Looking forward to any advice along with you x


----------



## tinal38 (Aug 8, 2011)

We've been having a ton of nipping with my 10 yr old and 7 yr old, I'm trying to teach them not to overpet and how to ignore him when he gets nippy. We've had Chip a week and a half and the boys still adore being with him every minute, but we keep him in the kitchen when he's not supervised, so when I see the puppy getting riled up, I make them stop for a time and let the puppy rest. When he bites, they're more than ready to do so.

But, the puppy is busy play biting/fighting with the older dog too, so he gets pretty wild from that. I'm just hoping I can calm everyone down in a few weeks! LOL. Everyone loves the puppy!


----------



## DONNA (Jan 7, 2011)

Ive been teaching my two to ignore Buddy also ,mine are aged 12 and 9 ,however a good game which carmed Buddy down was i got the kids to sit opposite each other with a bit of distance apart and each would have a handful of treats and they would take turns in calling Buddy so they would say "BUDDY COME" when he got to them they would say "BUDDY SIT" and they would give a treat ,then the other one would call him and so on and so on.

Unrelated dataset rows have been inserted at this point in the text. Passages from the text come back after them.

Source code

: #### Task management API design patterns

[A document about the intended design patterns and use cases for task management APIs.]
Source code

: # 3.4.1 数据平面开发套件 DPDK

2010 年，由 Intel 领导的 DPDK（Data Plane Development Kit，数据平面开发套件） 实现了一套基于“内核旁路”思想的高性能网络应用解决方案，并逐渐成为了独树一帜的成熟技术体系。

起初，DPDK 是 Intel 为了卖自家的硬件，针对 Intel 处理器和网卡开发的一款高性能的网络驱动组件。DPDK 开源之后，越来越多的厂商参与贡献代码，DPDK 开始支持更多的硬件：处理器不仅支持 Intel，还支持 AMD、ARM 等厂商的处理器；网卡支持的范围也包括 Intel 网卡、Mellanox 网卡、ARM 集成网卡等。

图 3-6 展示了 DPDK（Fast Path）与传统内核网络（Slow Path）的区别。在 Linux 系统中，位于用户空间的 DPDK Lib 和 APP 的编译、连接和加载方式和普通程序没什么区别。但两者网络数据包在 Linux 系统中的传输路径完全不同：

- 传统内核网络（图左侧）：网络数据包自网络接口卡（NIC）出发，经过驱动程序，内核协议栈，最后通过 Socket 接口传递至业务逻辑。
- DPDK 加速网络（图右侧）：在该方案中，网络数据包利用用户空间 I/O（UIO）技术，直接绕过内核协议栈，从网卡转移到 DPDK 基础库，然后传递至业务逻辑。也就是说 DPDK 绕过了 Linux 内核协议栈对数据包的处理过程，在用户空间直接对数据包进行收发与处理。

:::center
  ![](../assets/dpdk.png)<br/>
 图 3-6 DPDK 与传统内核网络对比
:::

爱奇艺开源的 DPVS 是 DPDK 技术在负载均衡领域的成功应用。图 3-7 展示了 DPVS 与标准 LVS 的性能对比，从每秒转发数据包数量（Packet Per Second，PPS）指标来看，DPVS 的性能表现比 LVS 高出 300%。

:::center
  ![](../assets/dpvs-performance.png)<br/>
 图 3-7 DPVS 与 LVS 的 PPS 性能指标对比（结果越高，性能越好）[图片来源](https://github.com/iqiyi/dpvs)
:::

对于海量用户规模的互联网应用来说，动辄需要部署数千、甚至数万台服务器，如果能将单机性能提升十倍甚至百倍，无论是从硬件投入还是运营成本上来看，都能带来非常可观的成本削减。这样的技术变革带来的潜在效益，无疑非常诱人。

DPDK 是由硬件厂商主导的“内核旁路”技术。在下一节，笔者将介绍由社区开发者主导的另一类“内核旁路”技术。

The kids had fun Buddy stopped jumping on them and he also carmed down the kids got bored after a while and went back to what they were doing all were happy ha ha .


----------



## Sarette (Mar 21, 2011)

My kids usually leave Max alone to be honest, they just go off and play and Max stays with me. But they do interact with him, stopping if he tries to bite them...


----------



## wellerfeller (Jul 12, 2011)

Wow its a toughy!!! I just had to wait for the novelty to wear off. Kids and puppies are very alike!!!!!


----------



## holicon (Mar 8, 2011)

I've got 4 kids the 2 older ones don't pay much attention to Coco but when my toddler starts running around Coco wants to join in. When it gets to much to handle I put Coco in his crate for a little while until they both calm down.


----------



## Sezra (May 20, 2011)

I do sympathise with you, it is hard work managing the children and the puppy and in my experience so far (all of two and half weeks ) the kids need just as much training as the dog! 

My children are aged 5,8 and 12 and I also childmind so as you can imagine it does get pretty busy at times. Because the puppy and children mixing was so important for me I read; *Living with kids and dogs by Colleen Pelar* which was a great book. It gives lots of practical advice on how to involve the children in training and how you can help the children bond in ways other than having cuddles. We have followed lots of advice from the book including recall games with treats, getting the kids to hide with treats, playing with stuffed dogs and talking to the children about how dogs don't like to be cuddled and how they should approach a dog and also the standing like a tree game! She talks about each age range and includes how a child will interact with a dog at a specific age and how you can involve them. Time out is also important for both the puppy and the kids so if things are getting a bit exciting then maybe it could be time for a nice stuffed kong for Buzz in his crate? Maybe they could be involved in feeding and walking, taking it in turns to put the bowl down or maybe they could take turns in having a ten minute play with Buzz and then say it's time for Buzz's sleep and read a story? Mine are very argumentative over who's turn it is to hold the lead, so again we time it so that it is always fair!

Good luck, I am sure things will settle down though soon!


----------



## ali-s.j. (Jun 6, 2011)

Phew! My youngest is 13, and helps with all the puppy chores


----------



## Teresa (Jul 6, 2011)

Thanks for all your advice, today has been much better, the kids are finally realising that he is here to stay and so no need to smother him. We have a made a rule that if he is asleep they are not to touch at all and have involved them in dog chores, even poop picking, yes they argued over who's turn it was......


----------



## zena brotherson (Jun 17, 2011)

Glad to hear 6 year olds have poo picking job!!! My sons the same age and just hope he can stick to his end of the bargin re the poop scoop!! Puppy arrives in 3 weeks so time will tell lol


----------